RTL Development Guide
Project Overview
This is a multi-cycle non-pipelined RISC-V RV32IMACF CPU implementation in SystemVerilog with Rust-based verification.
Key Components:
- Architecture: Multi-cycle non-pipelined design with 12-state FSM (including S_ATOMIC_RMW for atomic operations) and variable-latency memory support
- Memory Interface: Ready/valid handshaking for instruction and data memory operations
- Instruction Set: RV32IMACF_Zicsr (118 instructions: 40 base + 8 multiply/divide + 11 atomic + 27 compressed + 26 floating-point + 6 CSR)
Module Hierarchy
top (CPU)
├── fetch_buffer (RV32C fetch buffer - manages compressed instruction alignment)
├── decompress (RV32C instruction decompressor - combinational)
├── decoder (Instruction decoder)
├── alu (ALU operations - RV32I + M extension)
│ └── div_unit (Hardware division unit)
├── regfile (Register file)
├── csr_file (Control and Status Registers)
├── branch_unit (Branch comparison)
├── mem_interface (Memory interface logic)

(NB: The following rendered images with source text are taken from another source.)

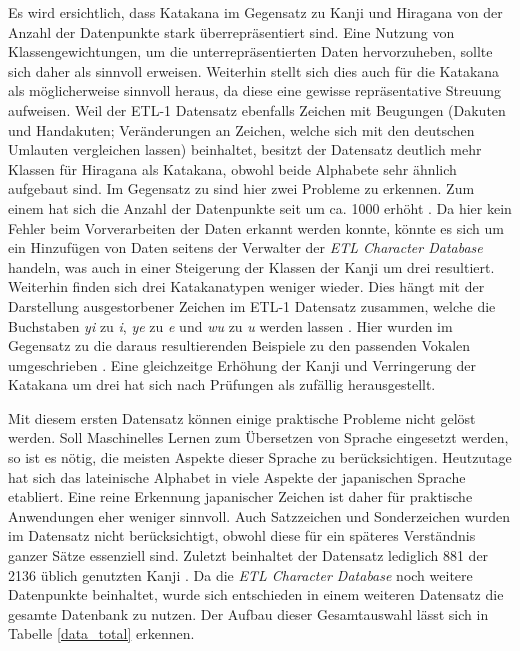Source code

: \documentclass[twoside,a4paper]{IEEEtran}
\begin{document}
Es wird ersichtlich, dass Katakana im Gegensatz zu Kanji und Hiragana von der Anzahl der Datenpunkte stark überrepräsentiert sind. Eine Nutzung von Klassengewichtungen, um die unterrepräsentierten Daten hervorzuheben, sollte sich daher als sinnvoll erweisen. Weiterhin stellt sich dies auch für die Katakana als möglicherweise sinnvoll heraus, da diese eine gewisse repräsentative Streuung aufweisen. Weil der ETL-1 Datensatz ebenfalls Zeichen mit Beugungen (Da\-ku\-ten und Han\-da\-ku\-ten; Veränderungen an Zeichen, welche sich mit den deutschen Umlauten vergleichen lassen) beinhaltet, besitzt der Datensatz deutlich mehr Klassen für Hiragana als Katakana, obwohl beide Alphabete sehr ähnlich aufgebaut sind. Im Gegensatz zu \cite{RHC} sind hier zwei Probleme zu erkennen. Zum einem hat sich die Anzahl der Datenpunkte seit \cite{RHC} um ca. 1000 erhöht \cite[S.3]{RHC}. Da hier kein Fehler beim Vorverarbeiten der Daten erkannt werden konnte, könnte es sich um ein Hinzufügen von Daten seitens der Verwalter der \emph{ETL Character Database} handeln, was auch in einer Steigerung der Klassen der Kanji um drei resultiert. Weiterhin finden sich drei Katakanatypen weniger wieder. Dies hängt mit der Darstellung ausgestorbener Zeichen im ETL-1 Datensatz zusammen, welche die Buchstaben \textit{yi} zu \textit{i}, \textit{ye} zu \textit{e} und \textit{wu} zu \textit{u} werden lassen \cite{ETL}. Hier wurden im Gegensatz zu \cite{RHC} die daraus resultierenden Beispiele zu den passenden Vokalen umgeschrieben \cite[S.3]{RHC}. Eine gleichzeitge Erhöhung der Kanji und Verringerung der Katakana um drei hat sich nach Prüfungen als zufällig herausgestellt. 

Mit diesem ersten Datensatz können einige praktische Probleme nicht gelöst werden. Soll Maschinelles Lernen zum Übersetzen von Sprache eingesetzt werden, so ist es nötig, die meisten Aspekte dieser Sprache zu berücksichtigen. Heutzutage hat sich das lateinische Alphabet in viele Aspekte der japanischen Sprache etabliert. Eine reine Erkennung japanischer Zeichen ist daher für praktische Anwendungen eher weniger sinnvoll. Auch Satzzeichen und Sonderzeichen wurden im Datensatz nicht berücksichtigt, obwohl diese für ein späteres Verständnis ganzer Sätze essenziell sind. Zuletzt beinhaltet der Datensatz lediglich 881 der 2136 üblich genutzten Kanji \cite[S.3]{RHC}. Da die \emph{ETL Character Database} noch weitere Datenpunkte beinhaltet, wurde sich entschieden in einem weiteren Datensatz die gesamte Datenbank zu nutzen. Der Aufbau dieser Gesamtauswahl lässt sich in Tabelle \ref{data_total} erkennen.
\end{document}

└── writeback_mux (Result selection)
Multi-cycle Architecture
FSM States
The CPU uses a 12-state finite state machine:
- S_BOOT (0x0): After reset, waits for boot signal before first fetch
- S_FETCH (0x1): Request instruction from memory, wait for
imem_ready
- S_DECODE (0x2): Decode instruction, read registers
- S_EXECUTE (0x3): Execute ALU operation
- S_MEM_ADDR (0x4): Calculate memory address for load/store
- S_MEM_READ (0x5): Request data from memory, wait for
dmem_ready
- S_MEM_WRITE (0x6): Write data to memory, wait for
dmem_ready
- S_WRITEBACK (0x7): Write result to destination register
- S_BRANCH (0x8): Evaluate branch condition and update PC
- S_CSR (0x9): Execute CSR operation
- S_ATOMIC_RMW (0xB): Atomic read-modify-write operations
- S_HALT (0xA): ECALL/EBREAK halt state
Instruction Cycle Counts
Different instruction types require different numbers of cycles:
| Instruction Class |
Base Cycles |
States |
| R-type (ADD, SUB, etc.) |
4 |
FETCH → DECODE → EXECUTE → WRITEBACK |
| I-type Arithmetic |
4 |
FETCH → DECODE → EXECUTE → WRITEBACK |
| Load (LW, LH, LB) |
5 |
FETCH → DECODE → MEM_ADDR → MEM_READ → WRITEBACK |
| Store (SW, SH, SB) |
4 |
FETCH → DECODE → MEM_ADDR → MEM_WRITE |
| Branch |
3 |
FETCH → DECODE → BRANCH |
| Jump (JAL/JALR) |
4 |
FETCH → DECODE → EXECUTE → WRITEBACK |
| Upper Immediate |
4 |
FETCH → DECODE → EXECUTE → WRITEBACK |
| M-Extension (MUL/DIV) |
4 |
FETCH → DECODE → EXECUTE → WRITEBACK |
| System (FENCE) |
2 |
FETCH → DECODE |
| System (ECALL/EBREAK) |
2 |
FETCH → DECODE → HALT |
| CSR Operations |
4 |
FETCH → DECODE → CSR → WRITEBACK |
Note: Memory latency adds additional cycles. For example, with 3-cycle memory latency, a load instruction takes 5 base cycles + 3 cycles in FETCH + 3 cycles in MEM_READ = 11 total cycles.
Memory Interface Signals
The multi-cycle design adds handshaking signals:
Instruction Memory:
imem_req (output): CPU requests instruction fetch
imem_ready (input): Memory has valid instruction data
imem_addr (output): Instruction address
imem_data (input): Instruction data
Data Memory:
dmem_req (output): CPU requests memory operation
dmem_ready (input): Memory operation complete
dmem_addr (output): Data address
dmem_wdata (output): Write data
dmem_rdata (input): Read data
dmem_we (output): Write enable
dmem_re (output): Read enable
dmem_size (output): Operation size (byte/halfword/word)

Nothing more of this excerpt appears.